Peak-tracking algorithm for use in comprehensive two-dimensional liquid chromatography - Application to monoclonal-antibody peptides.

A peak-tracking algorithm was developed for use in comprehensive two-dimensional liquid chromatography coupled to mass spectrometry. Chromatographic peaks were tracked across two different chromatograms, utilizing the available spectral information, the statistical moments of the peaks and the relative retention times in both dimensions. The algorithm consists of three branches. In the pre-processing branch, system peaks are removed based on mass spectra compared to low intensity regions and search windows are applied, relative to the retention times in each dimension, to reduce the required computational power by elimination unlikely pairs. In the comparison branch, similarity between the spectral information and statistical moments of peaks within the search windows is calculated.
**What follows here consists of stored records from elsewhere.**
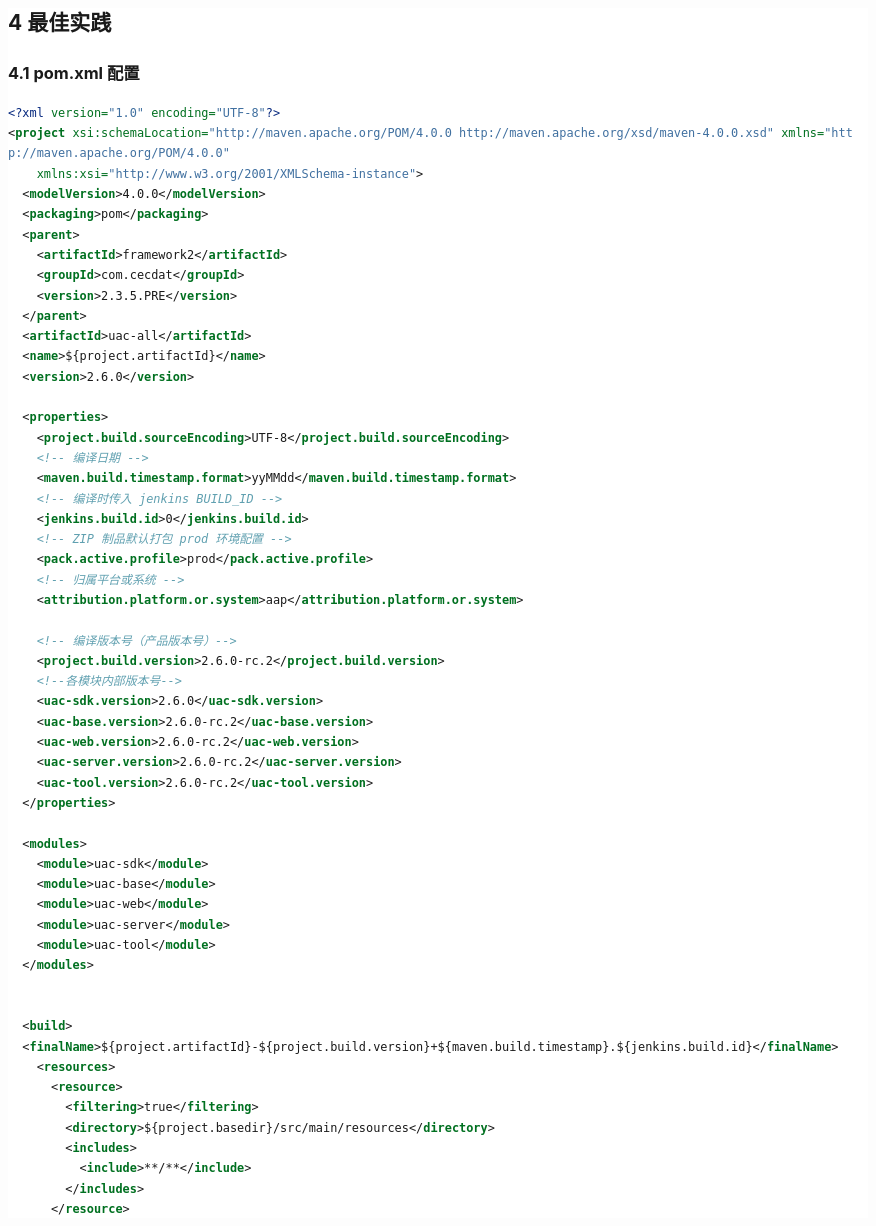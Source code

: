 



## 4 最佳实践

### 4.1 pom.xml 配置

```xml
<?xml version="1.0" encoding="UTF-8"?>
<project xsi:schemaLocation="http://maven.apache.org/POM/4.0.0 http://maven.apache.org/xsd/maven-4.0.0.xsd" xmlns="http://maven.apache.org/POM/4.0.0"
    xmlns:xsi="http://www.w3.org/2001/XMLSchema-instance">
  <modelVersion>4.0.0</modelVersion>
  <packaging>pom</packaging>
  <parent>
    <artifactId>framework2</artifactId>
    <groupId>com.cecdat</groupId>
    <version>2.3.5.PRE</version>
  </parent>
  <artifactId>uac-all</artifactId>
  <name>${project.artifactId}</name>
  <version>2.6.0</version>

  <properties>
    <project.build.sourceEncoding>UTF-8</project.build.sourceEncoding>
    <!-- 编译日期 -->
    <maven.build.timestamp.format>yyMMdd</maven.build.timestamp.format>
    <!-- 编译时传入 jenkins BUILD_ID -->
    <jenkins.build.id>0</jenkins.build.id>
    <!-- ZIP 制品默认打包 prod 环境配置 -->
    <pack.active.profile>prod</pack.active.profile>
    <!-- 归属平台或系统 -->
    <attribution.platform.or.system>aap</attribution.platform.or.system>

    <!-- 编译版本号（产品版本号）-->
    <project.build.version>2.6.0-rc.2</project.build.version>
    <!--各模块内部版本号-->
    <uac-sdk.version>2.6.0</uac-sdk.version>
    <uac-base.version>2.6.0-rc.2</uac-base.version>
    <uac-web.version>2.6.0-rc.2</uac-web.version>
    <uac-server.version>2.6.0-rc.2</uac-server.version>
    <uac-tool.version>2.6.0-rc.2</uac-tool.version>
  </properties>

  <modules>
    <module>uac-sdk</module>
    <module>uac-base</module>
    <module>uac-web</module>
    <module>uac-server</module>
    <module>uac-tool</module>
  </modules>


  <build>
  <finalName>${project.artifactId}-${project.build.version}+${maven.build.timestamp}.${jenkins.build.id}</finalName>
    <resources>
      <resource>
        <filtering>true</filtering>
        <directory>${project.basedir}/src/main/resources</directory>
        <includes>
          <include>**/**</include>
        </includes>
      </resource>
```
Lastly, in the evaluation branch extracted-ion-current chromatograms are utilized to assess the validity of the pairing results. The algorithm was applied to peptide retention data recorded under varying chromatographic conditions for use in retention modelling as part of method optimization tools. Moreover, the algorithm was applied to complex peptide mixtures obtained from enzymatic digestion of monoclonal antibodies. The algorithm yielded no false positives. However, due to limitations in the peak-detection algorithm, cross-pairing within the same peaks occurred and six trace compounds remained falsely unpaired.